Being forced to spy on your faith community violates religious freedom. Unfortunately, FBI agents actively recruit & coerce Muslims to become informants all the time. Listen to our other client, Naveed, break down why he refused, at great cost to him https://ccrjustice.org/naveed-shinwari 
Oops, here's the actual video. I'm not great at Twitter. But I will keep tweeting about this case because, well, it's been almost 10 years since Tanvir first walked into my office and we have a lot to say.
SCOTUS & Religious Liberties Twitter, do your thing - lots to be said about a unanimous SCOTUS decision in a case, esp. involving Muslim religious rights. But let's linger on the facts, for a min: FBI agents do this all the time. With impunity. It's so common. It's outrageous...
And it's not like people haven't spoken out. FBI agents wanted Yassine Ouassif to regularly report what his friends were saying at the mosque he attended in Sacramento.

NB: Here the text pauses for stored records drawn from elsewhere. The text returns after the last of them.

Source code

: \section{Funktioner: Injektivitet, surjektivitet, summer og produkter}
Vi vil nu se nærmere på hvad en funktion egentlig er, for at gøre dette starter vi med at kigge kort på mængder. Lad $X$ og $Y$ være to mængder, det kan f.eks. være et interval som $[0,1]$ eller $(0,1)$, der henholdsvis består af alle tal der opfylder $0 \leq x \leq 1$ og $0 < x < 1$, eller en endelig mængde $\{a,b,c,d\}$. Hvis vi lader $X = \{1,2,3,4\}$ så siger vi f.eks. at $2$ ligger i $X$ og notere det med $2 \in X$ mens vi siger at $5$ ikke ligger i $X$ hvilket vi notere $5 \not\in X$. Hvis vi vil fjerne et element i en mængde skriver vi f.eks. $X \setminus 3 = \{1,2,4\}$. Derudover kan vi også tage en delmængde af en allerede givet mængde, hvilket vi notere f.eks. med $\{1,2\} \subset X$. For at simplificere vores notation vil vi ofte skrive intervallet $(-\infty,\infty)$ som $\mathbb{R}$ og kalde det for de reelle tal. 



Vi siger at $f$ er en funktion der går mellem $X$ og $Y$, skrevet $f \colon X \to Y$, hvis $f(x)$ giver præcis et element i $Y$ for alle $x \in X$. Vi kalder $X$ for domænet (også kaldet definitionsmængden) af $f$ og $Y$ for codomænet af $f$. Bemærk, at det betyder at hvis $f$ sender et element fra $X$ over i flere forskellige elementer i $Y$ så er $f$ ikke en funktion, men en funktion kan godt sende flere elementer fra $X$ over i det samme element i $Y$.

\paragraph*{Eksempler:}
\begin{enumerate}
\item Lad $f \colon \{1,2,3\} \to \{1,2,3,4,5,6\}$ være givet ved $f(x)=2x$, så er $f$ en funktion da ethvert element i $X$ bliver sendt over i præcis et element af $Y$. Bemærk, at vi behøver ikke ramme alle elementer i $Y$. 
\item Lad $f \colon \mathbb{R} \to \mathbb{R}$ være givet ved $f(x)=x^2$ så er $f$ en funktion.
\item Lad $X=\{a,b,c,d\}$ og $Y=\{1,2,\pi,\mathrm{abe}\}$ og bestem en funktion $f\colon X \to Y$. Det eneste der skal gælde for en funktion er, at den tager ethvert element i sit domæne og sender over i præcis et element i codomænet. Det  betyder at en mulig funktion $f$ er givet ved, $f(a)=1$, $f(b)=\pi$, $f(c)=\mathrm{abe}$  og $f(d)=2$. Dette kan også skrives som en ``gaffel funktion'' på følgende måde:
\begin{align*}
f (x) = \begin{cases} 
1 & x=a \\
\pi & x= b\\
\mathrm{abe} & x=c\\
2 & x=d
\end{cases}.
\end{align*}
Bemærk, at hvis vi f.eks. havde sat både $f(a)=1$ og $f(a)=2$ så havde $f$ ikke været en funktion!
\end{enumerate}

When he refused, the agents threatened to take away his green card and deport him https://www.latimes.com/archives/la-xpm-2006-aug-07-me-informant7-story.html
This is what happens when you hand FBI agents access to coercive tools like the No-Fly List, which they can wield virtually unchecked against vulnerable ppl- and combine it with a mandate that they cultivate informants ("Confidential Human Sources") in targeted communities
FBI informant coercion is of course not limited to the Muslim context laid out in our clients' stories. It's the oldest play in the book. Black activists have a lot to say on this, including a rich history of resisting & objecting to harassing informant recruitment practices.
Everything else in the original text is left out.